INFORMATION GIVEN =>
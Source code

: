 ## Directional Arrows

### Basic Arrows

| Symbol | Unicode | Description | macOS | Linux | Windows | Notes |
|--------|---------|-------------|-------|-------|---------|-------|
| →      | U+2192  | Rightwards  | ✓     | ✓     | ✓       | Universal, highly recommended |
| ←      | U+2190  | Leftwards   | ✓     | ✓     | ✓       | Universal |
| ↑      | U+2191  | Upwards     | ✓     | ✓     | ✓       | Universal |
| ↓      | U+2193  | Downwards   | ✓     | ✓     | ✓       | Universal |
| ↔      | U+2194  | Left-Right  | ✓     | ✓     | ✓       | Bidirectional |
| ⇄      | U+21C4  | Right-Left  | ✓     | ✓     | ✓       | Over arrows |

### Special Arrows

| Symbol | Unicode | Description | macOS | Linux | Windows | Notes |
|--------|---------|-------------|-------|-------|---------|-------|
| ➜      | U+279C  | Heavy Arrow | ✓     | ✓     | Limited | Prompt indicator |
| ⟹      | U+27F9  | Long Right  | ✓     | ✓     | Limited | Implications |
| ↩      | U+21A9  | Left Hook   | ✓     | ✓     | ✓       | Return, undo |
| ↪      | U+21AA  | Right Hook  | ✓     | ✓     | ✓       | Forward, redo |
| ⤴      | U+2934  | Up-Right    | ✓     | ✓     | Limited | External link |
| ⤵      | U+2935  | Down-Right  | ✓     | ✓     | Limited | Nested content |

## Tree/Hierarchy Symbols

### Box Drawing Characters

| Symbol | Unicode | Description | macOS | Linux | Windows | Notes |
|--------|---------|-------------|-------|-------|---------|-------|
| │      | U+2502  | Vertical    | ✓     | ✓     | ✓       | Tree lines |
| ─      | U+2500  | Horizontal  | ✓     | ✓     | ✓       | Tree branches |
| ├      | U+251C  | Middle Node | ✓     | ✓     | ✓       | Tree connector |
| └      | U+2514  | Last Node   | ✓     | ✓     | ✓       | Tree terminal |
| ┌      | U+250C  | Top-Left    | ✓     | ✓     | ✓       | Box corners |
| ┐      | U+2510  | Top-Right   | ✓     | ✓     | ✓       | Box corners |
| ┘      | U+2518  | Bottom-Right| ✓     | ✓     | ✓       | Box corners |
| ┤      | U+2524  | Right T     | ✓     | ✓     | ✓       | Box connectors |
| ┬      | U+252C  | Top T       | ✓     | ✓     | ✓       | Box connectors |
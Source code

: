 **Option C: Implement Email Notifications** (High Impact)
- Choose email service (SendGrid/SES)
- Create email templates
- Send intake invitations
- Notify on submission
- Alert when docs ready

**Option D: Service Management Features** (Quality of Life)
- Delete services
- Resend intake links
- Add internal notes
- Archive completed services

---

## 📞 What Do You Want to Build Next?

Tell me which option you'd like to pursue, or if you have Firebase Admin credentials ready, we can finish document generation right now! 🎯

---

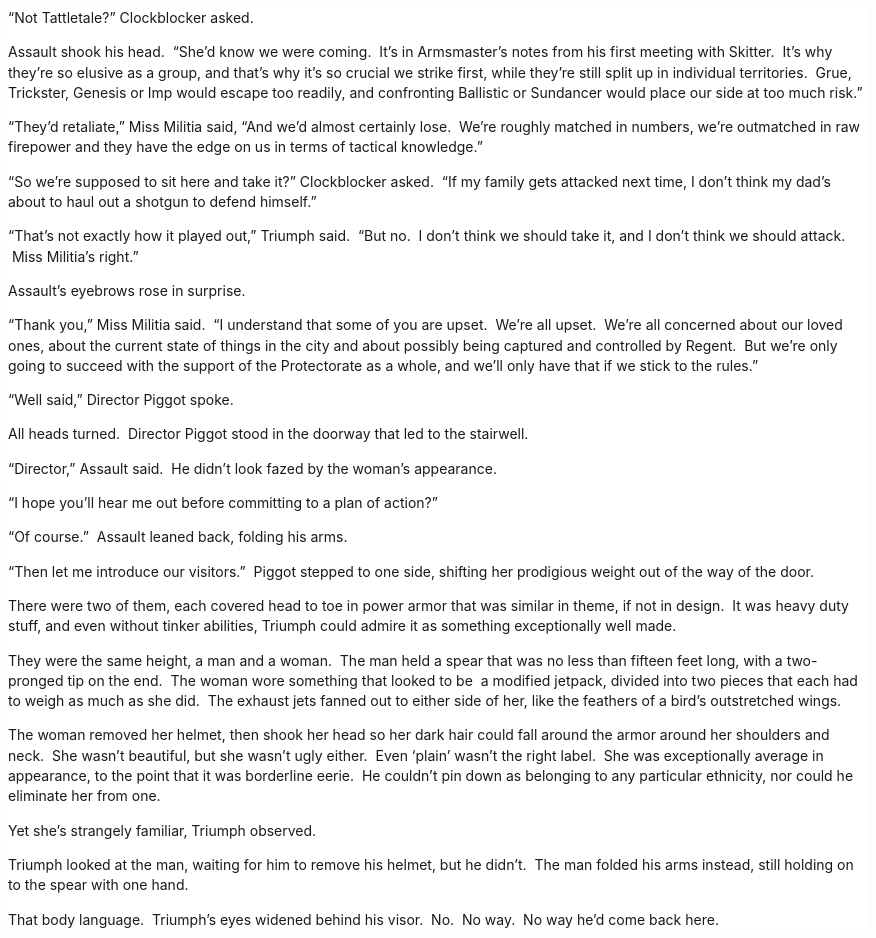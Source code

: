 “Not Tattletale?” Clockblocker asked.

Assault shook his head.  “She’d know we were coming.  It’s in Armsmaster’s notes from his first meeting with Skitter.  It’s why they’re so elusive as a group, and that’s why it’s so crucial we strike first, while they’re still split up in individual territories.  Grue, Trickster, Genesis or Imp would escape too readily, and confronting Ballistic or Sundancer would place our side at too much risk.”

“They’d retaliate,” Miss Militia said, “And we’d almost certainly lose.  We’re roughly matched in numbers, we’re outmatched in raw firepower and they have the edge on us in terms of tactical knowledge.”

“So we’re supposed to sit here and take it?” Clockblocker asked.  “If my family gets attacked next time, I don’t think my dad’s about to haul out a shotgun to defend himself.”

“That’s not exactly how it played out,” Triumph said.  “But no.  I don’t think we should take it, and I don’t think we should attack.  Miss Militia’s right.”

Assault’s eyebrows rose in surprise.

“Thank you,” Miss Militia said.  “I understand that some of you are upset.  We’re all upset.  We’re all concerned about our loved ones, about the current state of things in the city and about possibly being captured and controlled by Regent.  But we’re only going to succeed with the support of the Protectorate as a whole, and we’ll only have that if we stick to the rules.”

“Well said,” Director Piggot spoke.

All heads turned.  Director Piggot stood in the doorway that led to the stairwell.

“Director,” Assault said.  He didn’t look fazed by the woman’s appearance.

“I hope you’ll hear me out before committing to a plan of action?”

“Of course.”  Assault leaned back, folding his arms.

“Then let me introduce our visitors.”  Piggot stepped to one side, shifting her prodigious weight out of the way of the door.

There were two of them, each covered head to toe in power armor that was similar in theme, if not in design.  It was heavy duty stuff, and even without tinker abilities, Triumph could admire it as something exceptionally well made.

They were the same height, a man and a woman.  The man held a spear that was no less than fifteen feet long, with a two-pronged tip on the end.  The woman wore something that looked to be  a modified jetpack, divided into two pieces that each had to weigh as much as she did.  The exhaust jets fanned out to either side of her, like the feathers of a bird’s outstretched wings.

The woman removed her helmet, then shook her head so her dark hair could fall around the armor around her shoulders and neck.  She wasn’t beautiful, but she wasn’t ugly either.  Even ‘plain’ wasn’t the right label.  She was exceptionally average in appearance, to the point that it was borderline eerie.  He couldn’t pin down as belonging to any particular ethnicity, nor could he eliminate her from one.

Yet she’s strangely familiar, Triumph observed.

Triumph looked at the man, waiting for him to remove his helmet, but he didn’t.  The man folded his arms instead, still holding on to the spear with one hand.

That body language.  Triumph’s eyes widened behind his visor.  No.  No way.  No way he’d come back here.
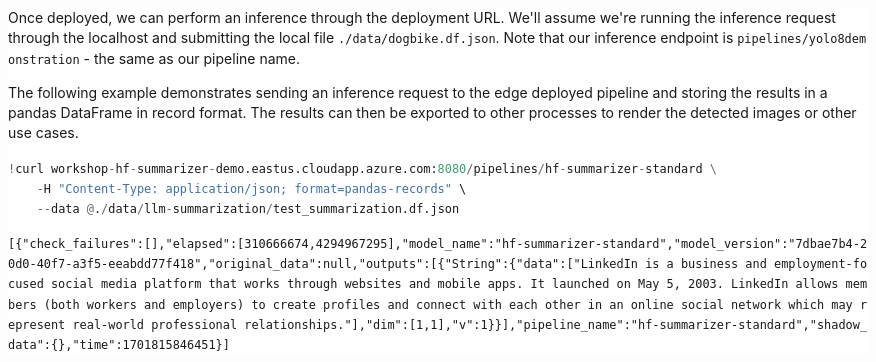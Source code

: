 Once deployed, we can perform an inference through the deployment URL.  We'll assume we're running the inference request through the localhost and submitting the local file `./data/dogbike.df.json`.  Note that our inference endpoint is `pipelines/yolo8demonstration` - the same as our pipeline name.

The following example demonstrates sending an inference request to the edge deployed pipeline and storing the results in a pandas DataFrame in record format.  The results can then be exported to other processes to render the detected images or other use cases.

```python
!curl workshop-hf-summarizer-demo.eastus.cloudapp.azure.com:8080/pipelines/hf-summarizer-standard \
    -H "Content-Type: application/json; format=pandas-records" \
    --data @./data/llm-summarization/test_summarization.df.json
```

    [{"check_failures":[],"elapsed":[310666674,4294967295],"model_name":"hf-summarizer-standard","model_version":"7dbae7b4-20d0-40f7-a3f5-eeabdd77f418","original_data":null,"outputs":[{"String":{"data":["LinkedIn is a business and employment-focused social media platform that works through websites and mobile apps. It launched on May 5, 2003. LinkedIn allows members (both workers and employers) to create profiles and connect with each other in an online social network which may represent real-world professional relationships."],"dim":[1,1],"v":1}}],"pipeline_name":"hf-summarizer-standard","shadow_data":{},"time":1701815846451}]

ABOUT THIS TASK =>
Copy each line of the listing that holds the word "have".

ANSWER =>
Tell me which option you'd like to pursue, or if you have Firebase Admin credentials ready, we can finish document generation right now! 🎯
“They’d retaliate,” Miss Militia said, “And we’d almost certainly lose.  We’re roughly matched in numbers, we’re outmatched in raw firepower and they have the edge on us in terms of tactical knowledge.”
“Thank you,” Miss Militia said.  “I understand that some of you are upset.  We’re all upset.  We’re all concerned about our loved ones, about the current state of things in the city and about possibly being captured and controlled by Regent.  But we’re only going to succeed with the support of the Protectorate as a whole, and we’ll only have that if we stick to the rules.”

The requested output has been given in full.